*** Opening of STORED DATA ***
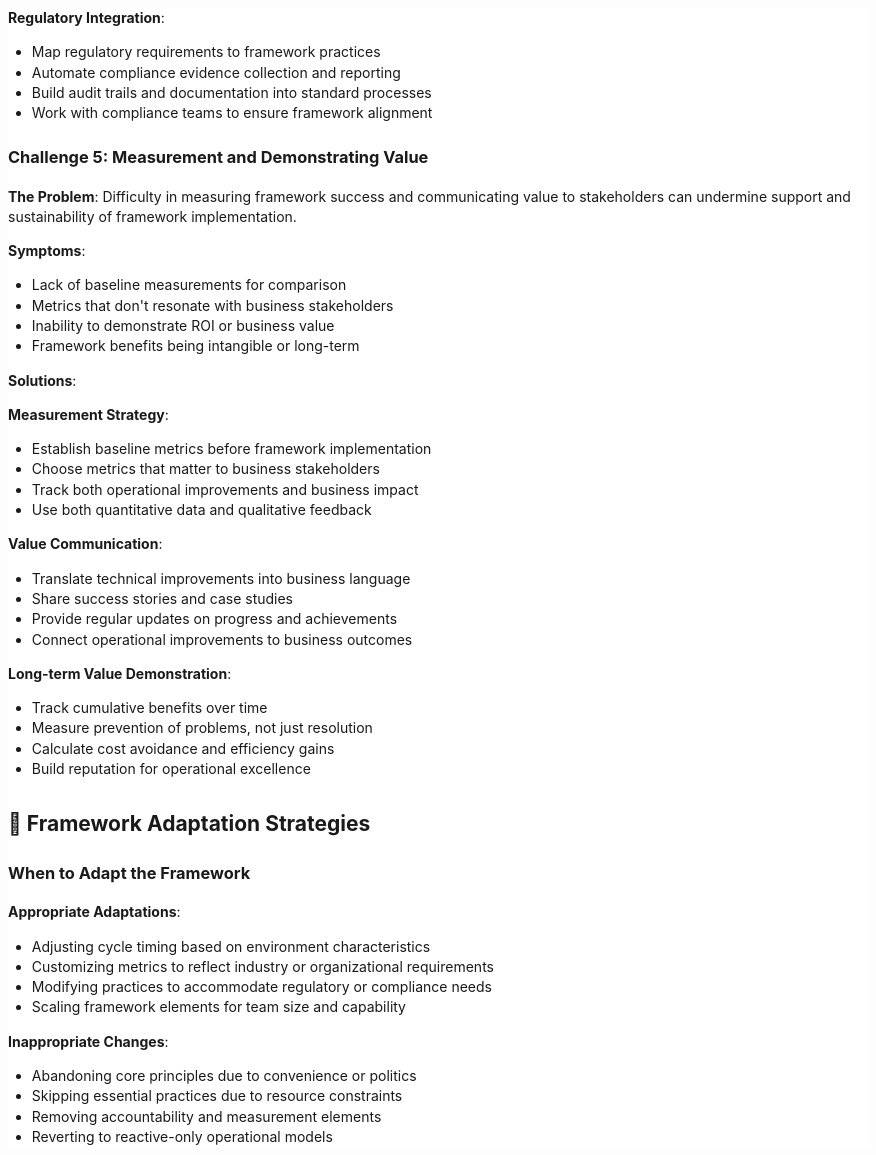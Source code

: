 **Regulatory Integration**:
- Map regulatory requirements to framework practices
- Automate compliance evidence collection and reporting
- Build audit trails and documentation into standard processes
- Work with compliance teams to ensure framework alignment

### Challenge 5: Measurement and Demonstrating Value

**The Problem**:
Difficulty in measuring framework success and communicating value to stakeholders can undermine support and sustainability of framework implementation.

**Symptoms**:
- Lack of baseline measurements for comparison
- Metrics that don't resonate with business stakeholders
- Inability to demonstrate ROI or business value
- Framework benefits being intangible or long-term

**Solutions**:

**Measurement Strategy**:
- Establish baseline metrics before framework implementation
- Choose metrics that matter to business stakeholders
- Track both operational improvements and business impact
- Use both quantitative data and qualitative feedback

**Value Communication**:
- Translate technical improvements into business language
- Share success stories and case studies
- Provide regular updates on progress and achievements
- Connect operational improvements to business outcomes

**Long-term Value Demonstration**:
- Track cumulative benefits over time
- Measure prevention of problems, not just resolution
- Calculate cost avoidance and efficiency gains
- Build reputation for operational excellence

## 🔧 Framework Adaptation Strategies

### When to Adapt the Framework

**Appropriate Adaptations**:
- Adjusting cycle timing based on environment characteristics
- Customizing metrics to reflect industry or organizational requirements
- Modifying practices to accommodate regulatory or compliance needs
- Scaling framework elements for team size and capability

**Inappropriate Changes**:
- Abandoning core principles due to convenience or politics
- Skipping essential practices due to resource constraints
- Removing accountability and measurement elements
- Reverting to reactive-only operational models
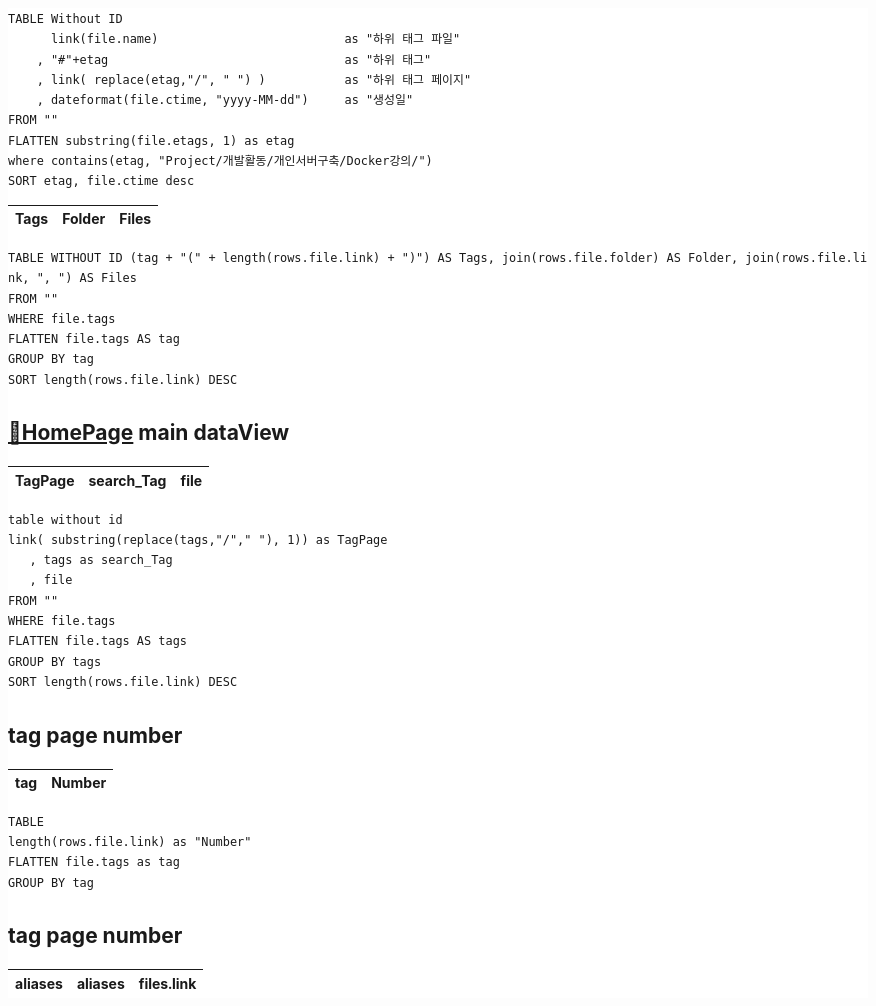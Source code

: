 

```text
TABLE Without ID
      link(file.name)                          as "하위 태그 파일"
    , "#"+etag                                 as "하위 태그"
    , link( replace(etag,"/", " ") )           as "하위 태그 페이지"
    , dateformat(file.ctime, "yyyy-MM-dd")     as "생성일"
FROM ""
FLATTEN substring(file.etags, 1) as etag
where contains(etag, "Project/개발활동/개인서버구축/Docker강의/")
SORT etag, file.ctime desc
```


| Tags | Folder | Files |
| ---- | ------ | ----- |

```text
TABLE WITHOUT ID (tag + "(" + length(rows.file.link) + ")") AS Tags, join(rows.file.folder) AS Folder, join(rows.file.link, ", ") AS Files
FROM ""
WHERE file.tags
FLATTEN file.tags AS tag
GROUP BY tag
SORT length(rows.file.link) DESC
```
## [🐤HomePage](%F0%9F%90%A4HomePage.md) main dataView

| TagPage | search_Tag | file |
| ------- | ---------- | ---- |

```text
table without id
link( substring(replace(tags,"/"," "), 1)) as TagPage
   , tags as search_Tag
   , file
FROM ""
WHERE file.tags
FLATTEN file.tags AS tags 
GROUP BY tags
SORT length(rows.file.link) DESC
```

## tag page number
| tag | Number |
| --- | ------ |

```text
TABLE 
length(rows.file.link) as "Number"
FLATTEN file.tags as tag
GROUP BY tag
```
## tag page number
| aliases | aliases | files.link |
| ------- | ------- | ---------- |
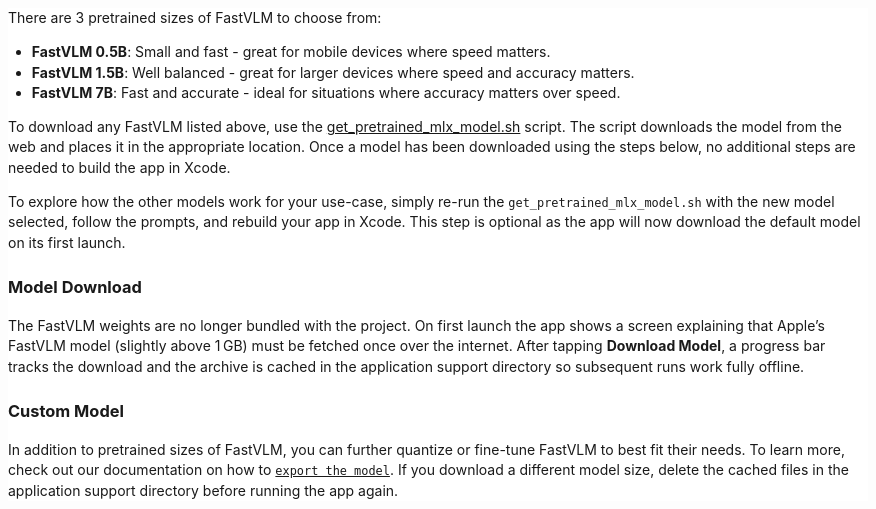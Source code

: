 There are 3 pretrained sizes of FastVLM to choose from:

- **FastVLM 0.5B**: Small and fast - great for mobile devices where speed matters.
- **FastVLM 1.5B**: Well balanced - great for larger devices where speed and accuracy matters.
- **FastVLM 7B**: Fast and accurate - ideal for situations where accuracy matters over speed.

To download any FastVLM listed above, use the [get_pretrained_mlx_model.sh](get_pretrained_mlx_model.sh) script. The script downloads the model from the web and places it in the appropriate location. Once a model has been downloaded using the steps below, no additional steps are needed to build the app in Xcode.

To explore how the other models work for your use-case, simply re-run the `get_pretrained_mlx_model.sh` with the new model selected, follow the prompts, and rebuild your app in Xcode. This step is optional as the app will now download the default model on its first launch.

### Model Download

The FastVLM weights are no longer bundled with the project. On first launch the app shows a screen explaining that Apple’s FastVLM model (slightly above 1 GB) must be fetched once over the internet. After tapping **Download Model**, a progress bar tracks the download and the archive is cached in the application support directory so subsequent runs work fully offline.

### Custom Model

In addition to pretrained sizes of FastVLM, you can further quantize or fine-tune FastVLM to best fit their needs. To learn more, check out our documentation on how to [`export the model`](../model_export#export-vlm).
If you download a different model size, delete the cached files in the application support directory before running the app again.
*** Close of STORED DATA ***
> [EXERCISE AIM]:
Please copy out every line of the preceding listing that carries "operational".

> [ANSWER TO THIS TASK]:
- Track both operational improvements and business impact
- Connect operational improvements to business outcomes
- Build reputation for operational excellence
- Reverting to reactive-only operational models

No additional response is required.